Pectra attestation bug

As Lodestar continued to build a Holesky fork that was quickly syncable to help rescue Holesky, we discovered an attestation bug specific to Electra which led to no aggregate inclusions and producing very bad aggregated attestations ourselves. This made our validator performance very poor while trying to rescue the Holesky chain and we were not as effective with helping to finalize the chain. The included fix which uses the correct subnet for validating gossip attestations was then merged to the holesky-rescue branch shortly after Holesky finalized.

image

This devastating validator performance bug should have been caught during our Pectra testing. Sadly, it was not seen due to our lack of internal testing visibility on devnets.

ChainSafe now runs devnet nodes with standardized Lodestar metrics used by our testing fleet. Developer ergonomics is key and having familiar tooling, profiling and dashboards is key to proper node monitoring. This will allow us to utilize our internal observational metrics and dashboards to visually inspect performance metrics on EthPandaOps devnets before they occur on public testnets.

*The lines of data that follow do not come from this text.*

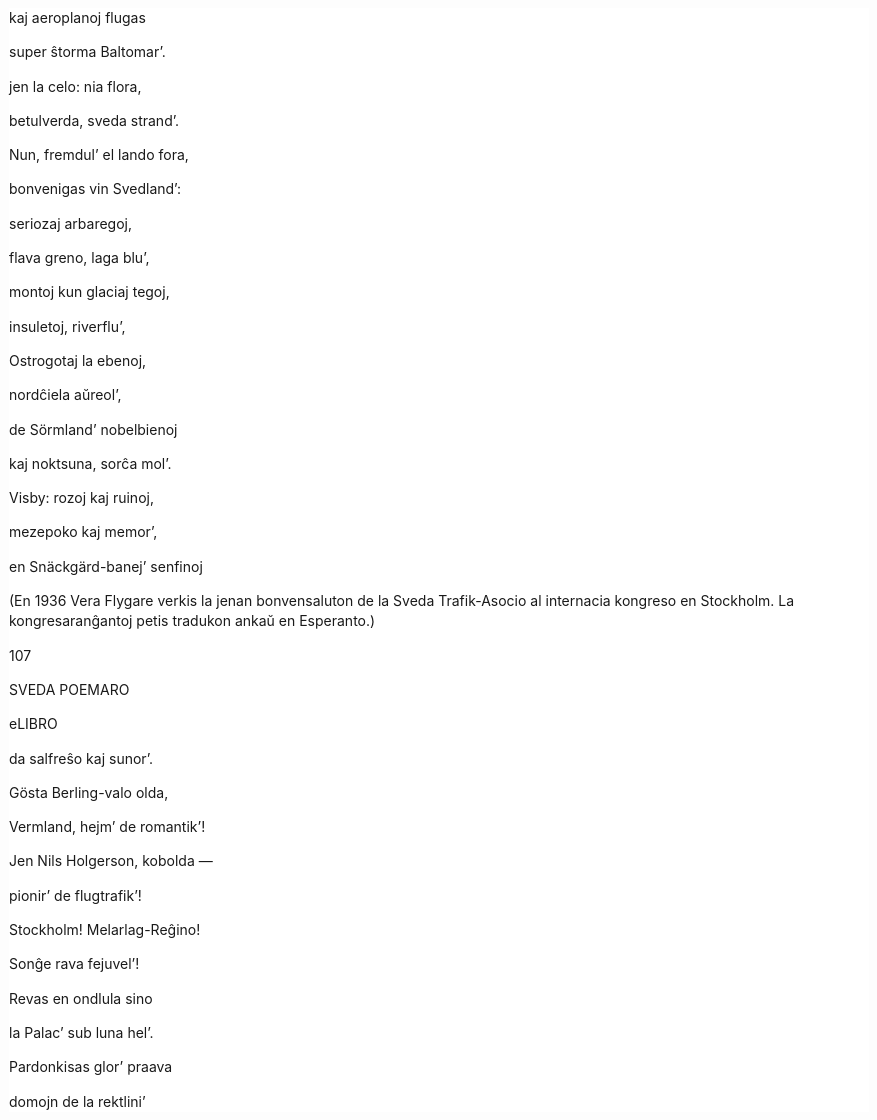 kaj aeroplanoj flugas

super ŝtorma Baltomar’. 

jen la celo: nia flora, 

betulverda, sveda strand’. 

Nun, fremdul’ el lando fora, 

bonvenigas vin Svedland’:

seriozaj arbaregoj, 

flava greno, laga blu’, 

montoj kun glaciaj tegoj, 

insuletoj, riverflu’, 

Ostrogotaj la ebenoj, 

nordĉiela aŭreol’, 

de Sörmland’ nobelbienoj

kaj noktsuna, sorĉa mol’. 

Visby: rozoj kaj ruinoj, 

mezepoko kaj memor’, 

en Snäckgärd-banej’ senfinoj

\(En 1936 Vera Flygare verkis la jenan bonvensaluton de la Sveda Trafik-Asocio al internacia kongreso en Stockholm. La kongresaranĝantoj petis tradukon ankaŭ en Esperanto.\)

107

SVEDA POEMARO

eLIBRO

da salfreŝo kaj sunor’. 

Gösta Berling-valo olda, 

Vermland, hejm’ de romantik’\! 

Jen Nils Holgerson, kobolda —

pionir’ de flugtrafik’\! 

Stockholm\! Melarlag-Reĝino\! 

Sonĝe rava fejuvel’\! 

Revas en ondlula sino

la Palac’ sub luna hel’. 

Pardonkisas glor’ praava

domojn de la rektlini’
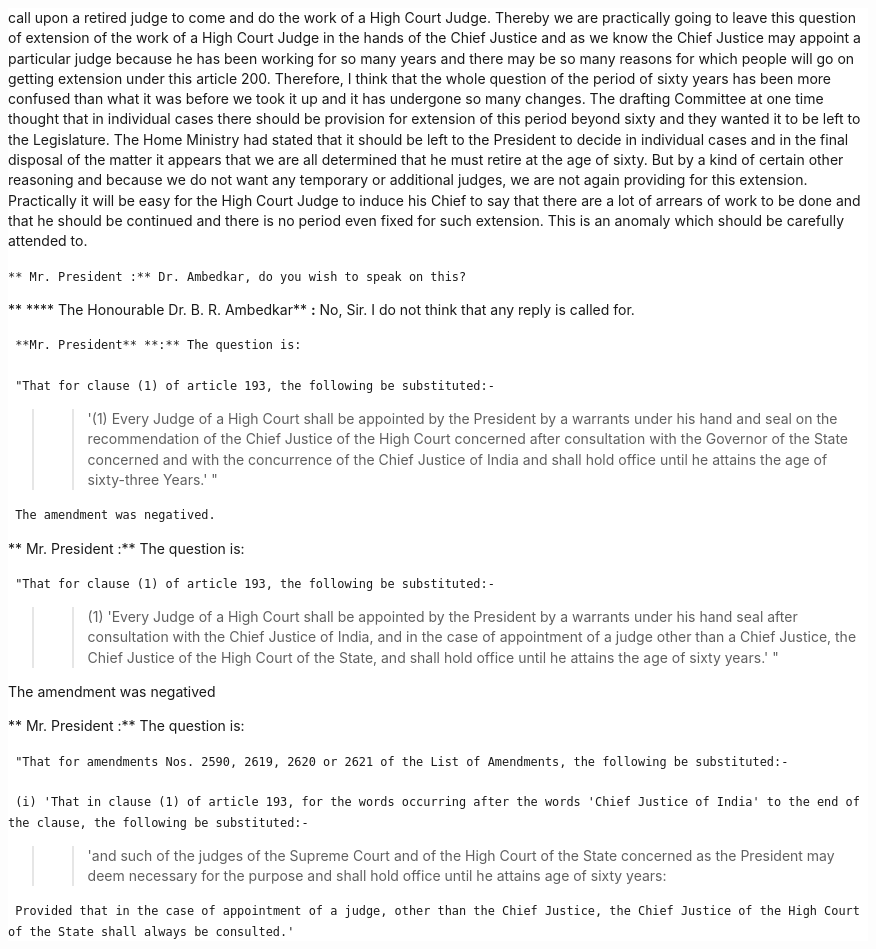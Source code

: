 call upon a retired judge to come and do the work of a High Court Judge. Thereby we are practically going to leave this question of extension of the work of a High Court Judge in the hands of the Chief Justice and as we know the Chief Justice may appoint a particular judge because he has been working for so many years and there may be so many reasons for which people will go on getting extension under this article 200. Therefore, I think that the whole question of the period of sixty years has been more confused than  what it was before we took it up and it has undergone so many changes. The drafting Committee at one time thought that in individual cases there should be provision for extension of this period beyond sixty and they wanted it to be left to the Legislature. The Home Ministry had stated that it should be left to the President to decide in individual cases and in the final disposal of the matter it appears that we are all determined that he must retire at the age of sixty. But by a kind of certain other reasoning and because we do not want any temporary or additional judges, we are not again providing for this extension. Practically it will be easy for the High Court Judge to induce his Chief to say that there are a lot of arrears of work to be done and that he should be continued and there is no period even fixed for such extension. This is an anomaly which should be carefully attended to.

    ** Mr. President :** Dr. Ambedkar, do you wish to speak on this?

   ** **** The Honourable Dr. B. R. Ambedkar** **:** No, Sir. I do not think that any reply is called for.

     **Mr. President** **:** The question is:

     "That for clause (1) of article 193, the following be substituted:-

> > '(1) Every Judge of a High Court shall be appointed by the President by a
warrants under his hand and seal on the recommendation of the Chief Justice of
the High Court concerned after consultation with the Governor of the State
concerned and with the concurrence of the Chief Justice of India and shall
hold office until he attains the age of sixty-three Years.' "

     The amendment was negatived.

  **   Mr. President :** The question is:

     "That for clause (1) of article 193, the following be substituted:-

> > (1) 'Every Judge of a High Court shall be appointed by the President by a
warrants under his hand seal after consultation with the Chief Justice of
India, and in the case of appointment of a judge other than a Chief Justice,
the Chief Justice of the High Court of the State, and shall hold office until
he attains the age of sixty years.' "

The amendment was negatived

   **  Mr. President :** The question is:

     "That for amendments Nos. 2590, 2619, 2620 or 2621 of the List of Amendments, the following be substituted:-

     (i) 'That in clause (1) of article 193, for the words occurring after the words 'Chief Justice of India' to the end of the clause, the following be substituted:-

> > 'and such of the judges of the Supreme Court and of the High Court of the
State concerned as the President may deem necessary for the purpose and shall
hold office until he attains age of sixty years:

     Provided that in the case of appointment of a judge, other than the Chief Justice, the Chief Justice of the High Court of the State shall always be consulted.'
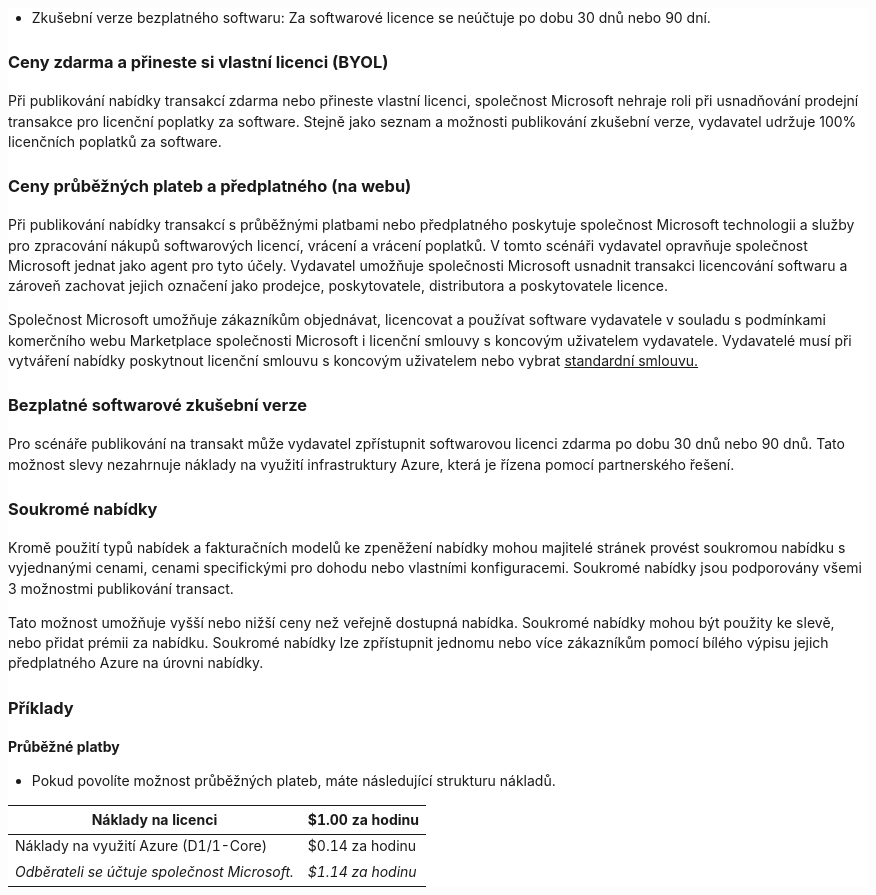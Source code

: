 * Zkušební verze bezplatného softwaru: Za softwarové licence se neúčtuje po dobu 30 dnů nebo 90 dní.

### <a name="free-and-bring-your-own-license-byol-pricing"></a>Ceny zdarma a přineste si vlastní licenci (BYOL)

Při publikování nabídky transakcí zdarma nebo přineste vlastní licenci, společnost Microsoft nehraje roli při usnadňování prodejní transakce pro licenční poplatky za software. Stejně jako seznam a možnosti publikování zkušební verze, vydavatel udržuje 100% licenčních poplatků za software.

### <a name="pay-as-you-go-and-subscription-site-based-pricing"></a>Ceny průběžných plateb a předplatného (na webu)

Při publikování nabídky transakcí s průběžnými platbami nebo předplatného poskytuje společnost Microsoft technologii a služby pro zpracování nákupů softwarových licencí, vrácení a vrácení poplatků. V tomto scénáři vydavatel opravňuje společnost Microsoft jednat jako agent pro tyto účely. Vydavatel umožňuje společnosti Microsoft usnadnit transakci licencování softwaru a zároveň zachovat jejich označení jako prodejce, poskytovatele, distributora a poskytovatele licence.

Společnost Microsoft umožňuje zákazníkům objednávat, licencovat a používat software vydavatele v souladu s podmínkami komerčního webu Marketplace společnosti Microsoft i licenční smlouvy s koncovým uživatelem vydavatele. Vydavatelé musí při vytváření nabídky poskytnout licenční smlouvu s koncovým uživatelem nebo vybrat [standardní smlouvu.](./standard-contract.md)

### <a name="free-software-trials"></a>Bezplatné softwarové zkušební verze

Pro scénáře publikování na transakt může vydavatel zpřístupnit softwarovou licenci zdarma po dobu 30 dnů nebo 90 dnů. Tato možnost slevy nezahrnuje náklady na využití infrastruktury Azure, která je řízena pomocí partnerského řešení.

### <a name="private-offers"></a>Soukromé nabídky

Kromě použití typů nabídek a fakturačních modelů ke zpeněžení nabídky mohou majitelé stránek provést soukromou nabídku s vyjednanými cenami, cenami specifickými pro dohodu nebo vlastními konfiguracemi. Soukromé nabídky jsou podporovány všemi 3 možnostmi publikování transact.

Tato možnost umožňuje vyšší nebo nižší ceny než veřejně dostupná nabídka. Soukromé nabídky mohou být použity ke slevě, nebo přidat prémii za nabídku. Soukromé nabídky lze zpřístupnit jednomu nebo více zákazníkům pomocí bílého výpisu jejich předplatného Azure na úrovni nabídky.


### <a name="examples"></a>Příklady

**Průběžné platby** 

* Pokud povolíte možnost průběžných plateb, máte následující strukturu nákladů.

|Náklady na licenci  | $1.00 za hodinu  |
|---------|---------|
|Náklady na využití Azure (D1/1-Core)    |   $0.14 za hodinu     |
|*Odběrateli se účtuje společnost Microsoft.*    |  *$1.14 za hodinu*       |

Other Considerations for Future Implementation

Lighthouse included a disable-attesting feature which is used to avoid flooding the beacon node while syncing and removes an additional overhead of dealing with attestation requests: https://github.com/sigp/lighthouse/pull/7046

Leader implementation for disaster recovery should be brainstormed. What would it look like if the community needs to socially agree to nudge mainnet down a mutually agreed upon path. Perhaps consensus clients should have the ability to ingest an anchor state, on any fork, in case of emergency.

As an alternative to blacklisting bad block roots, we are attempting to make a "pessimistic sync" work as an alternative via https://github.com/ChainSafe/lodestar/pull/7511.

Summary

Overall, Holesky was a great exercise and provided valuable fixes for all client teams. We believe that non-finality devnets should be prioritized as part of hard fork readiness testing so we have more opportunities to test unhappy cases of network turbulance. This experience helped us ask very important questions, even though this may not be the same emergency response plan we would consider for mainnet. There are many uncontrollable aspects of mainnet where a rescue reminiscent of Holesky would not be feasible. However, some of the features and fixes developed from this incident may be useful if we were to experience chain splits or finalizing bad blocks in the future.